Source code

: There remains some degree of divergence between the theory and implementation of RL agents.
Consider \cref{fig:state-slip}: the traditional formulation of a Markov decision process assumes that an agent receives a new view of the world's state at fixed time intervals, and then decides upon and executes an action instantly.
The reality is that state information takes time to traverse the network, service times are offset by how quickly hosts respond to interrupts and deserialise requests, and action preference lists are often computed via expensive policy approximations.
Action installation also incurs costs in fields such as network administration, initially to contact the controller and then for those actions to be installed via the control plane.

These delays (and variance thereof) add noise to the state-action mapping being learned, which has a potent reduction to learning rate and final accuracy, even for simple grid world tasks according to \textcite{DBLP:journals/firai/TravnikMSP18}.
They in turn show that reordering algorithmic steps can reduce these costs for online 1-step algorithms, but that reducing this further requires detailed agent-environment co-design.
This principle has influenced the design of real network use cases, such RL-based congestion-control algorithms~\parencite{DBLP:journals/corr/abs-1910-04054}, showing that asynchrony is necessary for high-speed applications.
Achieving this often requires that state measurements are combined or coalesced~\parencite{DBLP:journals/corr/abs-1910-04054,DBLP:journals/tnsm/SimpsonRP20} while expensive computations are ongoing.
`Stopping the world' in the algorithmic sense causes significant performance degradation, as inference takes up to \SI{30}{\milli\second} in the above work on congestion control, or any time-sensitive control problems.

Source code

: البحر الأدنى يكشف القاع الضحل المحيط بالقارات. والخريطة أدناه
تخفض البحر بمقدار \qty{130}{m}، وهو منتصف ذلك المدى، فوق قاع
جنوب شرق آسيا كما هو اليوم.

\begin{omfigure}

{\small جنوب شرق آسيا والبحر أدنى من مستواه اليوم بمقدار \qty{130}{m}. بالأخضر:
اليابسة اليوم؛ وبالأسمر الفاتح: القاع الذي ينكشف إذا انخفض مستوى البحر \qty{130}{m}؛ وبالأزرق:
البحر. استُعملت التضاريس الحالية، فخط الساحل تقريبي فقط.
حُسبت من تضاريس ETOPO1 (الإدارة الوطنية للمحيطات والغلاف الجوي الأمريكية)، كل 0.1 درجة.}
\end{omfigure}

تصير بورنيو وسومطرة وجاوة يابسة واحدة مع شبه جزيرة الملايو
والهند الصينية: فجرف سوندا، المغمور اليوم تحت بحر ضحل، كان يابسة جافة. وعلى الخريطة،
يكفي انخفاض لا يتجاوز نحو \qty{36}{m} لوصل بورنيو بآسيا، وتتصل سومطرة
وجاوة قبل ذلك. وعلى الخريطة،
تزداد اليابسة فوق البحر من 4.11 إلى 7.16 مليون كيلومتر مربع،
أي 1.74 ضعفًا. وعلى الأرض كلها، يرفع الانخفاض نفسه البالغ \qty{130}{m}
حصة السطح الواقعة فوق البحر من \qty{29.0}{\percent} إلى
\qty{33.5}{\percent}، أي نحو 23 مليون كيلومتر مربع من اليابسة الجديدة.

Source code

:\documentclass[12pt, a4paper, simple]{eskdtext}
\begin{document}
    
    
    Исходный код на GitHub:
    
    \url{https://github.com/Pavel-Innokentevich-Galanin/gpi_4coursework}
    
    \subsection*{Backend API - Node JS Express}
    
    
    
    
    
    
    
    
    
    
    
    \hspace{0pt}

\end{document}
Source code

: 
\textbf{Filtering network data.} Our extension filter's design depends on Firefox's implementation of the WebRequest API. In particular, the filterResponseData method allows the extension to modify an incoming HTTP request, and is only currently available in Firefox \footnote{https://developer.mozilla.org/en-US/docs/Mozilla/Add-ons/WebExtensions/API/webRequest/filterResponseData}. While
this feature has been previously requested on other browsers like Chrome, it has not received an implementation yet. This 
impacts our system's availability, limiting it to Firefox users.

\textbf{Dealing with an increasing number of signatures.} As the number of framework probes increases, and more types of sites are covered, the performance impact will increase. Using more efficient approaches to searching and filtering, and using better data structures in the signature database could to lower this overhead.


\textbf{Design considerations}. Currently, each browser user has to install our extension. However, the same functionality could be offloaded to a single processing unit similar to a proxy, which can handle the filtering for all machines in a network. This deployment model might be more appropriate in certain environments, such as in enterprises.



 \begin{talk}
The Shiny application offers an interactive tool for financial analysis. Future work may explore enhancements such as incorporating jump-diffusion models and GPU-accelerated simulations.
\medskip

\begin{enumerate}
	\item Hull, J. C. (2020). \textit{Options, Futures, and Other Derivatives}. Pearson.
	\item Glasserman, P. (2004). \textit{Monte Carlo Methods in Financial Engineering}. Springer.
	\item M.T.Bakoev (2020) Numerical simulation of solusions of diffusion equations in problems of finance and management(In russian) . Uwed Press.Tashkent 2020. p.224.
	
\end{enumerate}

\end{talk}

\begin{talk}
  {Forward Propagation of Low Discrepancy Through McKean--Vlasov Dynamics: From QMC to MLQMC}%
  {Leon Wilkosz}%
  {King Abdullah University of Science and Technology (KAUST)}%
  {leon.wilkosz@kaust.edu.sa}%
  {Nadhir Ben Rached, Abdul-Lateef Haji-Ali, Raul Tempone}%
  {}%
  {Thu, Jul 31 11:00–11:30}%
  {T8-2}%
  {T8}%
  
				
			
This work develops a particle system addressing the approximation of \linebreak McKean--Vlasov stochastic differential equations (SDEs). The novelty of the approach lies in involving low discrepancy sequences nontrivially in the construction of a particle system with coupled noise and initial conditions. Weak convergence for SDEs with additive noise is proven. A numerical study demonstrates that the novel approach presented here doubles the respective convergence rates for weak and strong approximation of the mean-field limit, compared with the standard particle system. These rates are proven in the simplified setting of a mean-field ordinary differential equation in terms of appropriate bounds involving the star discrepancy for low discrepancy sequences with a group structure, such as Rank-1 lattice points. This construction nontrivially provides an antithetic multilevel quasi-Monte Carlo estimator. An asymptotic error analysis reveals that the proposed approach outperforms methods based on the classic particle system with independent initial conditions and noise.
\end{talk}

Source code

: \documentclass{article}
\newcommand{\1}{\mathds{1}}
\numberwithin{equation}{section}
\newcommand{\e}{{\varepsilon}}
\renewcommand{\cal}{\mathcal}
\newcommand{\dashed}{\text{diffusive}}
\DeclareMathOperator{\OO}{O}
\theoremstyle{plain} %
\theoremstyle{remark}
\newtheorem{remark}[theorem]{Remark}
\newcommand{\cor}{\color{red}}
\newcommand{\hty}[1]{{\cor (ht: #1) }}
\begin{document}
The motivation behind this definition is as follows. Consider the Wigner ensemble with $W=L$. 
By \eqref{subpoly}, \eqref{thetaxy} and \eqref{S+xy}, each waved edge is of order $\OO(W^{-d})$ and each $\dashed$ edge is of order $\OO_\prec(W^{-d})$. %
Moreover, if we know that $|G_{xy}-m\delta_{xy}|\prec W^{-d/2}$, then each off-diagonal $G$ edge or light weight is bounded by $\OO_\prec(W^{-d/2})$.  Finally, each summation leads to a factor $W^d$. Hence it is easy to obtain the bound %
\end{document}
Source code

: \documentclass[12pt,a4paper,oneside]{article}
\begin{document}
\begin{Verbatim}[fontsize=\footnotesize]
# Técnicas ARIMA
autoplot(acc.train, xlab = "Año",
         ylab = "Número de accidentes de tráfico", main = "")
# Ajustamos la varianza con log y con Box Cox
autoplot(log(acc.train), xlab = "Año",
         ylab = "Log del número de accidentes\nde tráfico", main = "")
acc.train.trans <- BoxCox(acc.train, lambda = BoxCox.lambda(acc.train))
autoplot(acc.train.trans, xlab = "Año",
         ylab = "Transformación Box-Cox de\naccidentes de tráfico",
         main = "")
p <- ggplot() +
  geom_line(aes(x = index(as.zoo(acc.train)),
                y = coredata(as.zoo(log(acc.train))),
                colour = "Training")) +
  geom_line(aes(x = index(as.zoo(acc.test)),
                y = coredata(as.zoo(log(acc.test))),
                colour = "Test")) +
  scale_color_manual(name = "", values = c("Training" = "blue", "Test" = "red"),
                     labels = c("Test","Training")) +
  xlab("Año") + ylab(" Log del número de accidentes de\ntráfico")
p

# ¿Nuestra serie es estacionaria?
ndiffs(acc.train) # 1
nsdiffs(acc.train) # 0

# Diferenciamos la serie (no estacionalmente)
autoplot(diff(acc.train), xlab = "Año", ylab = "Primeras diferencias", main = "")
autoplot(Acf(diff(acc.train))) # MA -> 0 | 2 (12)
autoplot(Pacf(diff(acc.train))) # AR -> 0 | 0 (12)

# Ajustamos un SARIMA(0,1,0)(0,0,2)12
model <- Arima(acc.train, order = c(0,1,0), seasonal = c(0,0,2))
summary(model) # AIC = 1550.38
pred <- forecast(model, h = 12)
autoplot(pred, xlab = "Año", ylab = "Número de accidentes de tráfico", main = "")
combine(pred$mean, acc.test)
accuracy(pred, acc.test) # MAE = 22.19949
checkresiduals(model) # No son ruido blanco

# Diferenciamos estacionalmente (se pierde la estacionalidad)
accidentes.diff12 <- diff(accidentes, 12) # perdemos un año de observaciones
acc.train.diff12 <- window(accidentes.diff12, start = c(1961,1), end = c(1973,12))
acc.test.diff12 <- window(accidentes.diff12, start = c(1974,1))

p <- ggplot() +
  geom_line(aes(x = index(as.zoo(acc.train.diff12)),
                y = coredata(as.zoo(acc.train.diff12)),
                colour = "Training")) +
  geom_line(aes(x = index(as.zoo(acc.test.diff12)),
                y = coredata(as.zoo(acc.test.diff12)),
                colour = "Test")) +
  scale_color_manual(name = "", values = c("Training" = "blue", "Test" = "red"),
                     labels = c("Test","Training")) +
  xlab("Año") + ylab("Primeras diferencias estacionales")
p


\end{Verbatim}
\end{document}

****

• [Your objective] Where does "control" occur in the data? Copy each line that has it.

• [Task output]
Action installation also incurs costs in fields such as network administration, initially to contact the controller and then for those actions to be installed via the control plane.
This principle has influenced the design of real network use cases, such RL-based congestion-control algorithms~\parencite{DBLP:journals/corr/abs-1910-04054}, showing that asynchrony is necessary for high-speed applications.
`Stopping the world' in the algorithmic sense causes significant performance degradation, as inference takes up to \SI{30}{\milli\second} in the above work on congestion control, or any time-sensitive control problems.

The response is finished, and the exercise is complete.